- **DATA**:
----

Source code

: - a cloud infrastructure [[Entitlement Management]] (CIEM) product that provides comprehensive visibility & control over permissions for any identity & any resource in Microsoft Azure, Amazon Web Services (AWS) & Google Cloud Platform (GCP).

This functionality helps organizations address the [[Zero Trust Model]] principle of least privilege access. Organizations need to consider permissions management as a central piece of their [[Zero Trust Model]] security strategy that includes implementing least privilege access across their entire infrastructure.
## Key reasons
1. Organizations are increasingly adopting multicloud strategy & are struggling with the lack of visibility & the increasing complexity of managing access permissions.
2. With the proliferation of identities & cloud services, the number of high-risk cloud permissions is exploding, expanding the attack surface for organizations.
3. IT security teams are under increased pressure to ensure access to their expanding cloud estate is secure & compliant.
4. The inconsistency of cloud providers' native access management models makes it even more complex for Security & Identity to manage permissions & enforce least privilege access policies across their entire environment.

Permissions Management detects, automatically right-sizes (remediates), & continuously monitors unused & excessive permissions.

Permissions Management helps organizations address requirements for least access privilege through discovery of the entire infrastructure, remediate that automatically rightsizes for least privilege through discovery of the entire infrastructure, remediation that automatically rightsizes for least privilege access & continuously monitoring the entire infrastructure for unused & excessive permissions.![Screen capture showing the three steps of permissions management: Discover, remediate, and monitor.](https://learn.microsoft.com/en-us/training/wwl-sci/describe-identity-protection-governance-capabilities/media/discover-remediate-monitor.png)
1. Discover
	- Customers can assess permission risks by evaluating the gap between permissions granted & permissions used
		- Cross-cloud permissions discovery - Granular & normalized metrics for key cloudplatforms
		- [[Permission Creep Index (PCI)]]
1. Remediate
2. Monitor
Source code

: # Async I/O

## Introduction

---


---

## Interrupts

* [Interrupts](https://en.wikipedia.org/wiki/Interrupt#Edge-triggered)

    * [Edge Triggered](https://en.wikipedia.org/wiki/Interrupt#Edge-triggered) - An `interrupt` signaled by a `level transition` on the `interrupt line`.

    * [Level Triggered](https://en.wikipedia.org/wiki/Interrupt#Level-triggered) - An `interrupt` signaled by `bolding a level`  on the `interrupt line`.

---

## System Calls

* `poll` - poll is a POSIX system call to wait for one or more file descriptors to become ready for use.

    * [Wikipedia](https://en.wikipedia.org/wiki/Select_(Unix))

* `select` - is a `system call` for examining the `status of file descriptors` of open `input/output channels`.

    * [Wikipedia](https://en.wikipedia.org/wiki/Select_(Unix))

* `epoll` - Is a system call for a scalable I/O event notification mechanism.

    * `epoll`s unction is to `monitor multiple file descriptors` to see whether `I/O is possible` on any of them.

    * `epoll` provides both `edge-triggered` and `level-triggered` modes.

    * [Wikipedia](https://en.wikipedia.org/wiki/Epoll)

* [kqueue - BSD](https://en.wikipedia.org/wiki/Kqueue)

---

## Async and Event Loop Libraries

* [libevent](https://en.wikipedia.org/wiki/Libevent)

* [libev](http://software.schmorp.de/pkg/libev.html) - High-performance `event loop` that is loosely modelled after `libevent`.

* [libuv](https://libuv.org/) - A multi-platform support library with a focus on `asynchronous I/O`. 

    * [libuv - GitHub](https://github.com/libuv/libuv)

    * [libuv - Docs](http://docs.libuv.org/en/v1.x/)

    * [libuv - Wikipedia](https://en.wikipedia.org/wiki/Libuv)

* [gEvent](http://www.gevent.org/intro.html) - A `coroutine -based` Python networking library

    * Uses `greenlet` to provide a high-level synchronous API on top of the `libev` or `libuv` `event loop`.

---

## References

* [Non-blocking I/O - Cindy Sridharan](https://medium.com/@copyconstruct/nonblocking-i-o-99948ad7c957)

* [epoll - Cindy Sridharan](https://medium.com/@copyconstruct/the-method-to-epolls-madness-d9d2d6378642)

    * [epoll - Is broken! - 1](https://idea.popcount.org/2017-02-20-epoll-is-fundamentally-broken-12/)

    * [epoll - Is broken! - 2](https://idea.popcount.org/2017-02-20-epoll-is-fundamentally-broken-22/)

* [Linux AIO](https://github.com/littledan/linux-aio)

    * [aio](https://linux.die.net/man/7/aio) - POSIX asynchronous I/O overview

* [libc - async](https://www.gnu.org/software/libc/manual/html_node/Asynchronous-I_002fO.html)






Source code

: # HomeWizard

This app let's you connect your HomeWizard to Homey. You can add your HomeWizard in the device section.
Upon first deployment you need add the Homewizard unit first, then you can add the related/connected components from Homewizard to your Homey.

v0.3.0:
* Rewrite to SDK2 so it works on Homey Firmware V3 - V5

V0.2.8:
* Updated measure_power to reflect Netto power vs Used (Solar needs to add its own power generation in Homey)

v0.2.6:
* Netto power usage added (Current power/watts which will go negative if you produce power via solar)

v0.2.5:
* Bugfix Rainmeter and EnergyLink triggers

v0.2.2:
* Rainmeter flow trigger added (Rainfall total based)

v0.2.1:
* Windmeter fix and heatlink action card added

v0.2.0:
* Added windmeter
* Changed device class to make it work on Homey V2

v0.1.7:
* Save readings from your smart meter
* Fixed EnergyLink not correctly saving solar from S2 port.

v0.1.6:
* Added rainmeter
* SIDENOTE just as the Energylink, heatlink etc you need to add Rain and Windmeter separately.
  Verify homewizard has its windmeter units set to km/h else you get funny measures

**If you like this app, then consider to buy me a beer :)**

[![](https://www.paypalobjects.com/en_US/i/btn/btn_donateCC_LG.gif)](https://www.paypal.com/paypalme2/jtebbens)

----

- **WHAT TO WORK ON**:
Once you find the string "Netto" in a line of the records, copy that line.

- **WRITTEN SOLUTION**:
* Updated measure_power to reflect Netto power vs Used (Solar needs to add its own power generation in Homey)
* Netto power usage added (Current power/watts which will go negative if you produce power via solar)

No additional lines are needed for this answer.